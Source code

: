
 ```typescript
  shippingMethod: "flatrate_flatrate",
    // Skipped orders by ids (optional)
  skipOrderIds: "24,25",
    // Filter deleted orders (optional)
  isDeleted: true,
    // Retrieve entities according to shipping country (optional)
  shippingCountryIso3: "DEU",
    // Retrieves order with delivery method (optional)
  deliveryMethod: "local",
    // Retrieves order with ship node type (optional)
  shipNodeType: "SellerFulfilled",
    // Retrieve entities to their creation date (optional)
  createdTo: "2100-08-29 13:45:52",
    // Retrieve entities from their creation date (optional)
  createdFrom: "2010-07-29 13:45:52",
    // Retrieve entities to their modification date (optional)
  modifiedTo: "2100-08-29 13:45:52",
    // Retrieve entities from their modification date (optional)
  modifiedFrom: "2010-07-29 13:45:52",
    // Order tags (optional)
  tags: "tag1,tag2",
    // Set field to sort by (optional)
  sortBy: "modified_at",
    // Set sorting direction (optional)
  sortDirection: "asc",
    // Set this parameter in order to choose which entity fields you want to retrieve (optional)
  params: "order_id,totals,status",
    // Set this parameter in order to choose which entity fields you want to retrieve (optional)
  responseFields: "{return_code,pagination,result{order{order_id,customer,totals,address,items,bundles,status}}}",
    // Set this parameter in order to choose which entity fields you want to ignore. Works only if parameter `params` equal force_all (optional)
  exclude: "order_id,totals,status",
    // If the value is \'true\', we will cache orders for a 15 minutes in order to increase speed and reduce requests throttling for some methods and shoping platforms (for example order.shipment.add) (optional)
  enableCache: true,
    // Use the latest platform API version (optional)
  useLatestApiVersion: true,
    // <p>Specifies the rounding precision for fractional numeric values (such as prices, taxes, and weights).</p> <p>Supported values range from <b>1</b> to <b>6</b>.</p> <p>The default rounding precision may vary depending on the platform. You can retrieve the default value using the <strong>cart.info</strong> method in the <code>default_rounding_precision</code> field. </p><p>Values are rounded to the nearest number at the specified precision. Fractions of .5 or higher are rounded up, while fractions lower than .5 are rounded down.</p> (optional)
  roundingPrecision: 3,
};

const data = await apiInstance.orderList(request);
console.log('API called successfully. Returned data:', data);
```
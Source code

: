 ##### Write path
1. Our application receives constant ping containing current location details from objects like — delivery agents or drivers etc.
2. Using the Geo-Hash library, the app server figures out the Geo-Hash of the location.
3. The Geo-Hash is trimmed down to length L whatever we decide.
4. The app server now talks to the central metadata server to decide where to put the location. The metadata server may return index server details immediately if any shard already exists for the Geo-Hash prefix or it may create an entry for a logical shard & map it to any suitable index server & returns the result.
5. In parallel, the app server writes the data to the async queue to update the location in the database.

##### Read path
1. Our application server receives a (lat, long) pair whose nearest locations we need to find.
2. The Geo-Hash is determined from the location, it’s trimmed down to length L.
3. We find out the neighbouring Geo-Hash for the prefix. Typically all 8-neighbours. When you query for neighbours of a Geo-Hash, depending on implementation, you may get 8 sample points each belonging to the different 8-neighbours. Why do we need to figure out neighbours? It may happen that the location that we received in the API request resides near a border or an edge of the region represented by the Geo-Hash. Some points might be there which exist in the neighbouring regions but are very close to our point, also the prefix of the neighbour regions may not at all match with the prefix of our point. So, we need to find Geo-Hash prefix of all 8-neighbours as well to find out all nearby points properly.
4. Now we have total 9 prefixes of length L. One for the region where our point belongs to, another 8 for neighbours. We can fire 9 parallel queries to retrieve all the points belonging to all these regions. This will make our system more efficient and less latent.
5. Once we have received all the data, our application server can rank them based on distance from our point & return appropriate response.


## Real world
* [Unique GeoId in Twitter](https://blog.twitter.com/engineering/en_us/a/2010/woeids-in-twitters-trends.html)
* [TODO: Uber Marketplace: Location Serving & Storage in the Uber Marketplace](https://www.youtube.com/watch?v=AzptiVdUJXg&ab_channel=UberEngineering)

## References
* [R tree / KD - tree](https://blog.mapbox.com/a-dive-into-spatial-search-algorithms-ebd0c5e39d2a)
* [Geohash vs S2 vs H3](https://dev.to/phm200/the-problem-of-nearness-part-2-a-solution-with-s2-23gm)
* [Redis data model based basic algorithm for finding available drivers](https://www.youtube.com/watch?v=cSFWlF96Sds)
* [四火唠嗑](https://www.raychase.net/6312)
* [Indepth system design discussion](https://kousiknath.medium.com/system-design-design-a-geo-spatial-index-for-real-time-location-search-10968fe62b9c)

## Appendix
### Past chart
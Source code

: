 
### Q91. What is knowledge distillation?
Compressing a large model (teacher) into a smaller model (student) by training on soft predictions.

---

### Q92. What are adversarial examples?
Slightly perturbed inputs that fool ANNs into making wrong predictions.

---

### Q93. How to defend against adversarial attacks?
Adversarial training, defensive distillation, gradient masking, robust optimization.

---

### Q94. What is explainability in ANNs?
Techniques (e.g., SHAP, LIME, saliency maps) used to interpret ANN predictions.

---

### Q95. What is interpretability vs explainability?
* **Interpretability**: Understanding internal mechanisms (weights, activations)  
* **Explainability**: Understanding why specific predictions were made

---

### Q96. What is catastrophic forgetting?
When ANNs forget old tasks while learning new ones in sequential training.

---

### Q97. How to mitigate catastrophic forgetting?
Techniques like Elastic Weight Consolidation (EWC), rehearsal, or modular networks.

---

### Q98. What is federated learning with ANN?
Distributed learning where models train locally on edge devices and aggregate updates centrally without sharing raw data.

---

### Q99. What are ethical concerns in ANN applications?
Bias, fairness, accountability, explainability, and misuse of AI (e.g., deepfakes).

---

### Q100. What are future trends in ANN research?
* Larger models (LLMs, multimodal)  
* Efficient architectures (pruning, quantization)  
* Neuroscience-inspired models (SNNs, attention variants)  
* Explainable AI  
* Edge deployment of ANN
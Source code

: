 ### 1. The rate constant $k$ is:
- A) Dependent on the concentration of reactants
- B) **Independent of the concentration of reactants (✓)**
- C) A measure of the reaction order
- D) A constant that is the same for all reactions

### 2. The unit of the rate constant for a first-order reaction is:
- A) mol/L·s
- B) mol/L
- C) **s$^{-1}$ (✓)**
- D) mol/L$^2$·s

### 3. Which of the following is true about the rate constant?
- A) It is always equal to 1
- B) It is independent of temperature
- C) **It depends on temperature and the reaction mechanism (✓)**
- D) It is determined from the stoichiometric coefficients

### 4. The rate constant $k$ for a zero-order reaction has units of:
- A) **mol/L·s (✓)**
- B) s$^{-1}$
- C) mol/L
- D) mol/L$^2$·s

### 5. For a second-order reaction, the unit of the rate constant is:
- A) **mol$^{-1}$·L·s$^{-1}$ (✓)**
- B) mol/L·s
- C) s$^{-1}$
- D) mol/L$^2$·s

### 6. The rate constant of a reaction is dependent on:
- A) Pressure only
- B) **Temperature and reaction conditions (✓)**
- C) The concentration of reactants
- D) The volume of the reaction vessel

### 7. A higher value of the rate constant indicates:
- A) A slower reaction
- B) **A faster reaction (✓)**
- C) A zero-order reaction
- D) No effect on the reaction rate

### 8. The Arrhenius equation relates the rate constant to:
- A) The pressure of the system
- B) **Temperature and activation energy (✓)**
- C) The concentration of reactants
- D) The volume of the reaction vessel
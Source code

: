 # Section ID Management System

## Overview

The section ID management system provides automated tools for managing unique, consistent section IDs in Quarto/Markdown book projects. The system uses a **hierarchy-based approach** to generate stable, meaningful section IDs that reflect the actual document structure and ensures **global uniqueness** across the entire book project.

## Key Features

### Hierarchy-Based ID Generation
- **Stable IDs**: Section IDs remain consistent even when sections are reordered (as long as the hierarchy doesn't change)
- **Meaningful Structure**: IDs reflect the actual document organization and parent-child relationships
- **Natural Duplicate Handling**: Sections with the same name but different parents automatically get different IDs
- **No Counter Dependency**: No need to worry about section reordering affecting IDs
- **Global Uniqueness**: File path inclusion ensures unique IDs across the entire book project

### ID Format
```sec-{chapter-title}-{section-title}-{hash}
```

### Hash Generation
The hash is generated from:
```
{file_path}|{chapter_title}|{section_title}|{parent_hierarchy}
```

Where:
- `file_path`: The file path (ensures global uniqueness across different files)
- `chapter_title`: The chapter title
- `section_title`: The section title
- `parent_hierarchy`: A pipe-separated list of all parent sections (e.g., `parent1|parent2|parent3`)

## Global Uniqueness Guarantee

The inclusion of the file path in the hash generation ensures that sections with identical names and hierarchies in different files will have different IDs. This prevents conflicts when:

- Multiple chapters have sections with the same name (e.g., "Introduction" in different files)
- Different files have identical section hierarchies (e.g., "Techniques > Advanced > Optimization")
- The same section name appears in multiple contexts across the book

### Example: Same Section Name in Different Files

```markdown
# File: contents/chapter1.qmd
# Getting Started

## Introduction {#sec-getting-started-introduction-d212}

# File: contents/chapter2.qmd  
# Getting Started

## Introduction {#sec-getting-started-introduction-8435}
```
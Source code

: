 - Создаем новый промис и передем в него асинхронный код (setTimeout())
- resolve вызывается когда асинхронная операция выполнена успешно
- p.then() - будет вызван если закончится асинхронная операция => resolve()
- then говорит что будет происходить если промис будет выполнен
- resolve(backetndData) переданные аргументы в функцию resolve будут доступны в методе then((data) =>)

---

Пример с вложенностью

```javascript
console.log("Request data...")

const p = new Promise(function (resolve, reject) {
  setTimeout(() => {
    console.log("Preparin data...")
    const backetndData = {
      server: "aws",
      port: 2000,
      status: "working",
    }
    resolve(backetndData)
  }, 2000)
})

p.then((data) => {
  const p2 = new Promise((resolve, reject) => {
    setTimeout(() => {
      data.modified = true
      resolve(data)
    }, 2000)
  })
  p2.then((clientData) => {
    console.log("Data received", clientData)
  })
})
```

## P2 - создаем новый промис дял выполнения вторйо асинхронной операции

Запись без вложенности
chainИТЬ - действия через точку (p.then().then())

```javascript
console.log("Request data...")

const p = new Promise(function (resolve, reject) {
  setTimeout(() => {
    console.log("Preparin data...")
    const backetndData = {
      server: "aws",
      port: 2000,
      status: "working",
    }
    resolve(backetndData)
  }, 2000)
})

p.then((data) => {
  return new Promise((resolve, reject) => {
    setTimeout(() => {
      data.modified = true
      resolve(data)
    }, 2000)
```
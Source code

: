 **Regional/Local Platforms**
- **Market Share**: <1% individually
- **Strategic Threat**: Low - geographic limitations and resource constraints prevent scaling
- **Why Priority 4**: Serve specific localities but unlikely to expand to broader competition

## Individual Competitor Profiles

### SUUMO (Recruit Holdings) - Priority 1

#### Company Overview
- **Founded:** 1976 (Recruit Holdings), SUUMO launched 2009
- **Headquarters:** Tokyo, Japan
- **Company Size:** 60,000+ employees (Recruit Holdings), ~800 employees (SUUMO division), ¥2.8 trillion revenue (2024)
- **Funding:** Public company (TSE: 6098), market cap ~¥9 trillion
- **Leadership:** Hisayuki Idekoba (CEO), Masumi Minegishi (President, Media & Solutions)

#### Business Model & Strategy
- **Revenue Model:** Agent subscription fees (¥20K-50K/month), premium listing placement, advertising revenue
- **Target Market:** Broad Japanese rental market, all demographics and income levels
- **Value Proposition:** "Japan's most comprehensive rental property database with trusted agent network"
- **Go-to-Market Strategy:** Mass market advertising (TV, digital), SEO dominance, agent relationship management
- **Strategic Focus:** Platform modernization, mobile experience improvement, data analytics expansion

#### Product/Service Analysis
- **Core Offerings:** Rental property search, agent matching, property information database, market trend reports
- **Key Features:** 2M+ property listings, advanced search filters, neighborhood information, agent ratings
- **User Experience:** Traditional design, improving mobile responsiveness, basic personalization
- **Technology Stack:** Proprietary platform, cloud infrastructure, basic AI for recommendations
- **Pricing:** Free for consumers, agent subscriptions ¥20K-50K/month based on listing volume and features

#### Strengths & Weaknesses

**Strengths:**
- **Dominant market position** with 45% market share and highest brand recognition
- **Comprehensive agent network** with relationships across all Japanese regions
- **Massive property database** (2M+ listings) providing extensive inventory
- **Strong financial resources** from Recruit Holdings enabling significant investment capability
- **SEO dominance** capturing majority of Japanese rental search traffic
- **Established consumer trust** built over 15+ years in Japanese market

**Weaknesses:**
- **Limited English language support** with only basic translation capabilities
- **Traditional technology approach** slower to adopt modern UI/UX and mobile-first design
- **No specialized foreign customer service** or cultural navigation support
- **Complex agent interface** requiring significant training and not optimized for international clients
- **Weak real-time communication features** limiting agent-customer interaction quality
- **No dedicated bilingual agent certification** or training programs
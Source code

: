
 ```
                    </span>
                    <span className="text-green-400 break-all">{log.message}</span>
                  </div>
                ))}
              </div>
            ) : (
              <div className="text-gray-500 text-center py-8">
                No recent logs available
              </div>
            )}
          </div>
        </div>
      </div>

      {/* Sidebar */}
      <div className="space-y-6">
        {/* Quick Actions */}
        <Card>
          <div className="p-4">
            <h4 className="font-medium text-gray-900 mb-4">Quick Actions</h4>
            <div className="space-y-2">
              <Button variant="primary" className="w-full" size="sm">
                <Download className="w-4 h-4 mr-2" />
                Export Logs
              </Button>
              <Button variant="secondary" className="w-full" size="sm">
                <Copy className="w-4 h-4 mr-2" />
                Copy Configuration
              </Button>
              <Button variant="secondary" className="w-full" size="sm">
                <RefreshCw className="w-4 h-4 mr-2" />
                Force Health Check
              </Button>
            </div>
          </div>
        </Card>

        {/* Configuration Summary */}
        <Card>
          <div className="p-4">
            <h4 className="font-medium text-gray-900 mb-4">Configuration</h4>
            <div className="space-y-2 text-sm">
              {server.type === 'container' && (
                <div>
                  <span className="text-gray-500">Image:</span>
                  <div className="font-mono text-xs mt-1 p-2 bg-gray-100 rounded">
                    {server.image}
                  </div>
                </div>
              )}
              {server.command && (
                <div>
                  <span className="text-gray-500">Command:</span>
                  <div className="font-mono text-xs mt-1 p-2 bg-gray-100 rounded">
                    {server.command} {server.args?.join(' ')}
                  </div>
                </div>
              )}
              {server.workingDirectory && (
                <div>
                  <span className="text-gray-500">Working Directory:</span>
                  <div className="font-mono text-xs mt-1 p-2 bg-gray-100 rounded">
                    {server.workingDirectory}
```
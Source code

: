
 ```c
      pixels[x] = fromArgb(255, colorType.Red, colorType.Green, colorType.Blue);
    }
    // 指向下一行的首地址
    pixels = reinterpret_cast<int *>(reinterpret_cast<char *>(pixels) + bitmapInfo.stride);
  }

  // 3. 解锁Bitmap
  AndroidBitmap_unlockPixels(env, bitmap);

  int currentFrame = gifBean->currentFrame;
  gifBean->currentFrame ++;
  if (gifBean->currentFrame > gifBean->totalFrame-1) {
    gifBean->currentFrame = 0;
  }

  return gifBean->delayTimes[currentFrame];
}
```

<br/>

◇ ◇ ◇ ◇ ◇

- [Your objective] Scan the records above, then copy out each line that mentions "resolve".

- [Solution to the exercise]
- resolve вызывается когда асинхронная операция выполнена успешно
- p.then() - будет вызван если закончится асинхронная операция => resolve()
- resolve(backetndData) переданные аргументы в функцию resolve будут доступны в методе then((data) =>)
const p = new Promise(function (resolve, reject) {
    resolve(backetndData)
  const p2 = new Promise((resolve, reject) => {
      resolve(data)
const p = new Promise(function (resolve, reject) {
    resolve(backetndData)
  return new Promise((resolve, reject) => {
      resolve(data)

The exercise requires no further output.